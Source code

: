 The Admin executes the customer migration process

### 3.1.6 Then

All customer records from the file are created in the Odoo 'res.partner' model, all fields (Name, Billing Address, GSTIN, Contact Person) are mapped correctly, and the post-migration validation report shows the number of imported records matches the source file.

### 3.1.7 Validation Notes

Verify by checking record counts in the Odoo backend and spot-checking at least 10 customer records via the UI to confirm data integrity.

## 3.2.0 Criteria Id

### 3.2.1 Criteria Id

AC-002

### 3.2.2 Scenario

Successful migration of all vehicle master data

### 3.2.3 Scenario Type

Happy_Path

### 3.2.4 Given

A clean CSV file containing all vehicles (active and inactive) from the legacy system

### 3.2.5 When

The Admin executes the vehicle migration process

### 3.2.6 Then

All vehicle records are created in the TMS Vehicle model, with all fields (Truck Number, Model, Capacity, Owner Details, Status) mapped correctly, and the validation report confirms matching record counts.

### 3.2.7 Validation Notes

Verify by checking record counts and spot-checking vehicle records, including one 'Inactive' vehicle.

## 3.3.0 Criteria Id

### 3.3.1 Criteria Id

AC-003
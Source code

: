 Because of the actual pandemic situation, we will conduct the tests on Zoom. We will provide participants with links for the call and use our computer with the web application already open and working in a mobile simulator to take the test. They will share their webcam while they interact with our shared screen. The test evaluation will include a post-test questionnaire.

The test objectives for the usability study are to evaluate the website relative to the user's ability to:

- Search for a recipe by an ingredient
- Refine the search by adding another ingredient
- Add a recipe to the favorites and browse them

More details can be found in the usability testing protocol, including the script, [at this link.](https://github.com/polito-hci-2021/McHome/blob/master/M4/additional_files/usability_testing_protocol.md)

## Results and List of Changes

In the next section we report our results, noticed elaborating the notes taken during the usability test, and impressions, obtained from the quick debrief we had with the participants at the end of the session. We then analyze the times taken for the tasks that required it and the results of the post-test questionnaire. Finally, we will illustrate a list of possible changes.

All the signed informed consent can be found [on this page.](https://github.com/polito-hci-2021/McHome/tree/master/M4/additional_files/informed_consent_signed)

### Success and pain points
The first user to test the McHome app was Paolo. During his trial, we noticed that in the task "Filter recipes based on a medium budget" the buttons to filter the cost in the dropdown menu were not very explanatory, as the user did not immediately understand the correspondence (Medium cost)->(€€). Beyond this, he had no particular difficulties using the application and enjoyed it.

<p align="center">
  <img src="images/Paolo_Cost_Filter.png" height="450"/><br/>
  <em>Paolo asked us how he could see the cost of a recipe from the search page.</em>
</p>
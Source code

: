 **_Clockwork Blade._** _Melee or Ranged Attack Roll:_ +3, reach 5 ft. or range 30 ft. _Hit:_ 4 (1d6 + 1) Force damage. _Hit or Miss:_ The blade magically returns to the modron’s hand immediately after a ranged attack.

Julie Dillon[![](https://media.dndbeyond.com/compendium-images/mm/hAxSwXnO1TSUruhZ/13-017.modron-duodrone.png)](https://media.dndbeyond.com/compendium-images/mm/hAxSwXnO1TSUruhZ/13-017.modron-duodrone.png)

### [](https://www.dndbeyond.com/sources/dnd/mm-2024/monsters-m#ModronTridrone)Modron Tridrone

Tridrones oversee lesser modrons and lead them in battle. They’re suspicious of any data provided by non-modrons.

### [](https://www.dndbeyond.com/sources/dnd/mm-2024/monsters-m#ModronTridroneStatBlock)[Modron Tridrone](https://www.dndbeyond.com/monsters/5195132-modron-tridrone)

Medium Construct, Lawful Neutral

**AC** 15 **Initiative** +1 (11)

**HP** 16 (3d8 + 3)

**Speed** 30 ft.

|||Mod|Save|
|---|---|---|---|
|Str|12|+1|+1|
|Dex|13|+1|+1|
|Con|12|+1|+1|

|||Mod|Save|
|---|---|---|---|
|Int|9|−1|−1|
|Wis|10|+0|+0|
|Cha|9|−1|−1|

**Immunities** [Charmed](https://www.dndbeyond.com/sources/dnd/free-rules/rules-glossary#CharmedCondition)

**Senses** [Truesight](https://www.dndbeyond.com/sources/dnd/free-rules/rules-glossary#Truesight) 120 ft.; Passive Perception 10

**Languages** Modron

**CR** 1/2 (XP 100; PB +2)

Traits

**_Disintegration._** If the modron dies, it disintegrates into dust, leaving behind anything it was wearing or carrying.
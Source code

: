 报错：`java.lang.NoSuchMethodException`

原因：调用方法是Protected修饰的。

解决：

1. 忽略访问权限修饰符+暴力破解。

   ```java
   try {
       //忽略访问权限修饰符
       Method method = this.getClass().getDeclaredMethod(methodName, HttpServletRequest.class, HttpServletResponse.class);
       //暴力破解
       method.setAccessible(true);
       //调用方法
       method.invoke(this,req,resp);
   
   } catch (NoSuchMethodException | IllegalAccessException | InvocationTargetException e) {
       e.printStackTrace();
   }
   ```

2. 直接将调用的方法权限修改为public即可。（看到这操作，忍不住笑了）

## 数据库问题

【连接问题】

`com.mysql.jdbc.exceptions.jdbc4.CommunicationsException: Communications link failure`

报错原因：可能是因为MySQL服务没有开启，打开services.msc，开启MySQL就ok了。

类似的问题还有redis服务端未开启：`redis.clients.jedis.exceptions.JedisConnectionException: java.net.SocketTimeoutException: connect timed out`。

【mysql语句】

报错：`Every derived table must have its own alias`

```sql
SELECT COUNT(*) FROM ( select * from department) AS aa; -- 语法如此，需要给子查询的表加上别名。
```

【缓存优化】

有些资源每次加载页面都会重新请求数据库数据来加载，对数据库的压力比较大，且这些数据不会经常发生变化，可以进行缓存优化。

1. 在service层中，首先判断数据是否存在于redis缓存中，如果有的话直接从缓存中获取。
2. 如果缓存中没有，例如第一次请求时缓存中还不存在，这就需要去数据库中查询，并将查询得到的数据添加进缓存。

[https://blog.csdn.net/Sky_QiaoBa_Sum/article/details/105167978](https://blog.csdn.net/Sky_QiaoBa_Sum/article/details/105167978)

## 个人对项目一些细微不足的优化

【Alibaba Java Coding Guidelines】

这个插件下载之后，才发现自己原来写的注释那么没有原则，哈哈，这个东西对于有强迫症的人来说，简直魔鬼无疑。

## Task directions
Extract exactly the leading lines of the data, stopping at and including the line with "### 3.1.6 Then".

## Reply
Source code

: The Admin executes the customer migration process

### 3.1.6 Then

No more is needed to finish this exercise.